### Task goal
Word by word and line by line, write out all of the records.
....
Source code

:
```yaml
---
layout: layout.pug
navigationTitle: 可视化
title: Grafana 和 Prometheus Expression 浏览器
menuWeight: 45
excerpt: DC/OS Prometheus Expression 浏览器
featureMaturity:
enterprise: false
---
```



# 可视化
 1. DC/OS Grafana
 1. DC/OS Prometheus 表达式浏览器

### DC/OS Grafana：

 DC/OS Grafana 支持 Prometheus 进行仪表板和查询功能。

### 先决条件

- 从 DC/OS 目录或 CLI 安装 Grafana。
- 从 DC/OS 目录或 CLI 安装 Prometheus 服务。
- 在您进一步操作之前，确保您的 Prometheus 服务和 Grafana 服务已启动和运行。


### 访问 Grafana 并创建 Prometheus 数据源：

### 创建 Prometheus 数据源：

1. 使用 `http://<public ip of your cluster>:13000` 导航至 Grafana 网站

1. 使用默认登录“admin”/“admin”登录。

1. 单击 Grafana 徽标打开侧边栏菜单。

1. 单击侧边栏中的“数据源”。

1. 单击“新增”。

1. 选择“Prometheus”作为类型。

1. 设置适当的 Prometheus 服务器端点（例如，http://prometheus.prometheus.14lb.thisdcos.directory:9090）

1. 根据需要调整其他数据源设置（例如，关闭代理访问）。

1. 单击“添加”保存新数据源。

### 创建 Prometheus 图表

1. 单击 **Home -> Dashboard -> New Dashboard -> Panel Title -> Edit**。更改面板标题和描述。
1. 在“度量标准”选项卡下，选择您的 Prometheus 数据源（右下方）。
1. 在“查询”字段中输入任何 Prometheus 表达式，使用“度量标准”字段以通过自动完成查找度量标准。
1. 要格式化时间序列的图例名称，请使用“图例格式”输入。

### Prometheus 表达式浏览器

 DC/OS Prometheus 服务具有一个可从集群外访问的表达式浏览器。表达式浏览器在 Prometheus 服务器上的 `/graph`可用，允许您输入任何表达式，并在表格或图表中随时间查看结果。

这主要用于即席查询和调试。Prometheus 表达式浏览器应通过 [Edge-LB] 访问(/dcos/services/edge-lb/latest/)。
....
### Answer
Source code

:
```yaml
---
layout: layout.pug
navigationTitle: 可视化
title: Grafana 和 Prometheus Expression 浏览器
menuWeight: 45
excerpt: DC/OS Prometheus Expression 浏览器
featureMaturity:
enterprise: false
---
```



# 可视化
 1. DC/OS Grafana
 1. DC/OS Prometheus 表达式浏览器

### DC/OS Grafana：

 DC/OS Grafana 支持 Prometheus 进行仪表板和查询功能。

### 先决条件

- 从 DC/OS 目录或 CLI 安装 Grafana。
- 从 DC/OS 目录或 CLI 安装 Prometheus 服务。
- 在您进一步操作之前，确保您的 Prometheus 服务和 Grafana 服务已启动和运行。


### 访问 Grafana 并创建 Prometheus 数据源：

### 创建 Prometheus 数据源：

1. 使用 `http://<public ip of your cluster>:13000` 导航至 Grafana 网站

1. 使用默认登录“admin”/“admin”登录。

1. 单击 Grafana 徽标打开侧边栏菜单。

1. 单击侧边栏中的“数据源”。

1. 单击“新增”。

1. 选择“Prometheus”作为类型。

1. 设置适当的 Prometheus 服务器端点（例如，http://prometheus.prometheus.14lb.thisdcos.directory:9090）

1. 根据需要调整其他数据源设置（例如，关闭代理访问）。

1. 单击“添加”保存新数据源。

### 创建 Prometheus 图表

1. 单击 **Home -> Dashboard -> New Dashboard -> Panel Title -> Edit**。更改面板标题和描述。
1. 在“度量标准”选项卡下，选择您的 Prometheus 数据源（右下方）。
1. 在“查询”字段中输入任何 Prometheus 表达式，使用“度量标准”字段以通过自动完成查找度量标准。
1. 要格式化时间序列的图例名称，请使用“图例格式”输入。

### Prometheus 表达式浏览器

 DC/OS Prometheus 服务具有一个可从集群外访问的表达式浏览器。表达式浏览器在 Prometheus 服务器上的 `/graph`可用，允许您输入任何表达式，并在表格或图表中随时间查看结果。

这主要用于即席查询和调试。Prometheus 表达式浏览器应通过 [Edge-LB] 访问(/dcos/services/edge-lb/latest/)。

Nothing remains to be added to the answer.